После восхода луны начался дождь, но сегодня всё было необычным: в какой-то момент я увидел, что он замер. Я сидел на прибрежном склоне, обхватив колени, закрыв глаза, подставляя лицо дождю, – мне нравилось, как капли скатываются прохладными струйками по щекам, лбу, волосам, оставляя мокрые дорожки, но потом всё прекратилось. Кончился? Я открыл глаза и – удивлённо застыл: дождь не кончился, он просто замер – капли, радужно искрясь и переливаясь в лунном свете, висели в воздухе и не падали. Их можно было трогать, и тогда они лопались и растекались на ладонях, – разве это не чудо?

С дождём замерло и всё вокруг. Застыли причудливыми фигурами волны на реке, – поверхность блестела, дрожала, но всё движение замерло до дна – воды были прозрачны, как стекло. Я видел, как пенистый, выше обычного взметнувшийся гребень завис в почти невозможном положении, и казалось непонятным, как он держится. Стихло всё: ветер перестал колыхать траву, не шумел перелесок на том берегу и облака над головой остановили бег. И застыла над косогором лебединая стая, что летела на юг, – крылья оцепенели на взмахе, подрагивая от напряжения, но были бездвижны. Это длилось несколько мгновений – или часов? – а затем дождь ожил и всё стало как обычно, пришло в движение. Но я только тихо смеялся, – я уже знал, что Город близок…

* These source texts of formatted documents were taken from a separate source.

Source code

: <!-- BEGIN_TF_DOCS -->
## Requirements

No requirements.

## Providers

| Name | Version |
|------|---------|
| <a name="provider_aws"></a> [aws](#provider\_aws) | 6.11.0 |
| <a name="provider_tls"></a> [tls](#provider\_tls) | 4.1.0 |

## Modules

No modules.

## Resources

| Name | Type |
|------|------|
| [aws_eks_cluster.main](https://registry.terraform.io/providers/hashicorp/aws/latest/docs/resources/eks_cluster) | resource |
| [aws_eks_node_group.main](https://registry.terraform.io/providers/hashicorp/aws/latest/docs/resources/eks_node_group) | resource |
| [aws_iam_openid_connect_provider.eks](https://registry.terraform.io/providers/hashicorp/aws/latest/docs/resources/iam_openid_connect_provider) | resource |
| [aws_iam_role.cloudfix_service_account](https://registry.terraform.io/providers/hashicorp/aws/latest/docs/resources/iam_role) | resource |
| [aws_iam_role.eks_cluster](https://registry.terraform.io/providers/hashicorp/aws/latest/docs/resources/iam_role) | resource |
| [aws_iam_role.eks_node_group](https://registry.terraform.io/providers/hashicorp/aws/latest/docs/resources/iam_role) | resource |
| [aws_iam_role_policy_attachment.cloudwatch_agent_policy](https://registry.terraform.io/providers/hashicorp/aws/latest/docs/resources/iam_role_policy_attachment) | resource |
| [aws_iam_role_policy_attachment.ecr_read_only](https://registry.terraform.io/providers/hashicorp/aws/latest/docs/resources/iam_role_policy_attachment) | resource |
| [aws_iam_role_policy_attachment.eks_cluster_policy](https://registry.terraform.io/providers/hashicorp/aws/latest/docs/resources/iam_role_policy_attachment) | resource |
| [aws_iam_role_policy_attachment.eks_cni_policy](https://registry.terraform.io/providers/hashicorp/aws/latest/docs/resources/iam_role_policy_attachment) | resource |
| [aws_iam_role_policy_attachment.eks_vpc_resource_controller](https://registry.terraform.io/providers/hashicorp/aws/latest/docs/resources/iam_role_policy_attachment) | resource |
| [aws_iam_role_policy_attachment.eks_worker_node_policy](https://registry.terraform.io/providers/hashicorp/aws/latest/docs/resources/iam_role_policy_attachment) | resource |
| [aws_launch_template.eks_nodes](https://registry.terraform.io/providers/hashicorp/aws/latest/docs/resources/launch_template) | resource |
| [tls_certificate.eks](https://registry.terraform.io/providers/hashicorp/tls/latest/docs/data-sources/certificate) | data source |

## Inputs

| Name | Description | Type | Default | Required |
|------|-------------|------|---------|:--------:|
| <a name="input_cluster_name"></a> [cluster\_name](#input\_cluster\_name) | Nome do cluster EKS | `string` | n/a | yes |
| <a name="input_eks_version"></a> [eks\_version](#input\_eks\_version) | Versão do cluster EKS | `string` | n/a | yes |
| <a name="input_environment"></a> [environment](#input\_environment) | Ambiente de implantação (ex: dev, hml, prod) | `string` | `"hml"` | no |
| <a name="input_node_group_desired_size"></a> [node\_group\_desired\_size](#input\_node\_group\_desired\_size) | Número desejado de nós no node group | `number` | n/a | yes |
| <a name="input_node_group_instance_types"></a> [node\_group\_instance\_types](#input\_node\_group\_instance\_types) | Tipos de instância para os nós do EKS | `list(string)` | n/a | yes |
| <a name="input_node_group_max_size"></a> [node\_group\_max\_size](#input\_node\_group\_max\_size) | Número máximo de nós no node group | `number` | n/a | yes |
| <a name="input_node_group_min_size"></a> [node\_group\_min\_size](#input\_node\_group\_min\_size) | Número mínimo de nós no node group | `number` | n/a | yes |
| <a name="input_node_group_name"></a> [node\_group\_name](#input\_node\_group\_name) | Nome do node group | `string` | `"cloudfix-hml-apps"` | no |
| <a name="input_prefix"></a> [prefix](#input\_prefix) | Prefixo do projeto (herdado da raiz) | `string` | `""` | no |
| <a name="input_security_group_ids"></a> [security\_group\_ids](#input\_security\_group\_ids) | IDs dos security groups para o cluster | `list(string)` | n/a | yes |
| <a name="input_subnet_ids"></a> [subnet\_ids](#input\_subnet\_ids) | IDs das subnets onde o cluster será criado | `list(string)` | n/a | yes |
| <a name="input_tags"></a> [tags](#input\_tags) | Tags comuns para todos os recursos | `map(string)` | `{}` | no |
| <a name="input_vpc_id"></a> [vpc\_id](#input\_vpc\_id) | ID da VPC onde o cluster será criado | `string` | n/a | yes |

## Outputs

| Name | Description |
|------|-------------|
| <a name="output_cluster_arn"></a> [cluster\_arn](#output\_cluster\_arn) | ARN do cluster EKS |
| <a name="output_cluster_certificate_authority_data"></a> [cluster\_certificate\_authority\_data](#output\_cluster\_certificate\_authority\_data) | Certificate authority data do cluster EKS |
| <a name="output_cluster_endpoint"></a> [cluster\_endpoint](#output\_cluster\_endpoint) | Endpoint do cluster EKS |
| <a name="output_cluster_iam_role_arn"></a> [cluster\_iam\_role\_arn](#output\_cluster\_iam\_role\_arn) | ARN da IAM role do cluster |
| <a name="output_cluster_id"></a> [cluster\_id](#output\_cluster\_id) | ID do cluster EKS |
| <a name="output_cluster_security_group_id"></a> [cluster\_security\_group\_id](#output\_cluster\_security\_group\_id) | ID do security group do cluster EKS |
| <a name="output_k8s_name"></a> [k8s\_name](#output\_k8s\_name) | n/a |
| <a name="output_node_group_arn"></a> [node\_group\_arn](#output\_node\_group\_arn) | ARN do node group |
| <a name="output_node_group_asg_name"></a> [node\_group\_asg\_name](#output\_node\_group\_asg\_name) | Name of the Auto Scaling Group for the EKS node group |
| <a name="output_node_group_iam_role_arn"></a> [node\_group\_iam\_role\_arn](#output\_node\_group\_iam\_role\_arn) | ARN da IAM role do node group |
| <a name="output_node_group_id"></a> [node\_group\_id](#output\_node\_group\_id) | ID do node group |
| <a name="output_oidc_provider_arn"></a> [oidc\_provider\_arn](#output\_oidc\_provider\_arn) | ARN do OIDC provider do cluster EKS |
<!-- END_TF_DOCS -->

Да, Город был близок. Я слышал, как заунывно, будто плача, запела наша старая земля, – это была прощальная песня, без слов и смысла, без конца и начала. Она пела медленно и тихо, низким, идущим из недр голосом, и голос стремился взмыть ввысь, словно пытаясь освободиться от земной тяжести и вознестись к таким высоким и недосягаемым небесам. Земля пела и глухо стонала от неизбывной тоски, несбывшихся мечтаний, и с ней хрипло стонали снежные горы, подхватывая эту унылую песню. Горы подхватывали и внезапно смолкали, смолкали и подхватывали вновь. Они пели о далёкой юности, о тех днях, когда были молоды и умели смеяться, но они уже не смеялись, а только пели, и пели уныло.

А смеялся лишь я, а со мной смеялся и ветер. Он смеялся насмешливо и злобно, радостно кружась в восторженном и трепетном танце, танце дерзком и лёгком, ибо это был танец смерти. И ветер пел, звонко и беззаботно, играя осенней паутиной, швыряясь палой листвой. Я слышал это, слышал, как кружится вокруг меня ветром сама смерть, – но что мне жизнь, что мне смерть? И я только улыбался, подставляя лицо дождю. Ведь Город был близок, я чувствовал это…

 

 

* * *

 

…Я проснулся поздно. В квартире – никого, мать ушла на работу, оставив на столе открытку и записку: «На обед не приду, подарок – вечером». Сегодня – двадцать шестое, и мне – двадцать шесть. Я усмехнулся, – совпадение, которое бывает в жизни только раз.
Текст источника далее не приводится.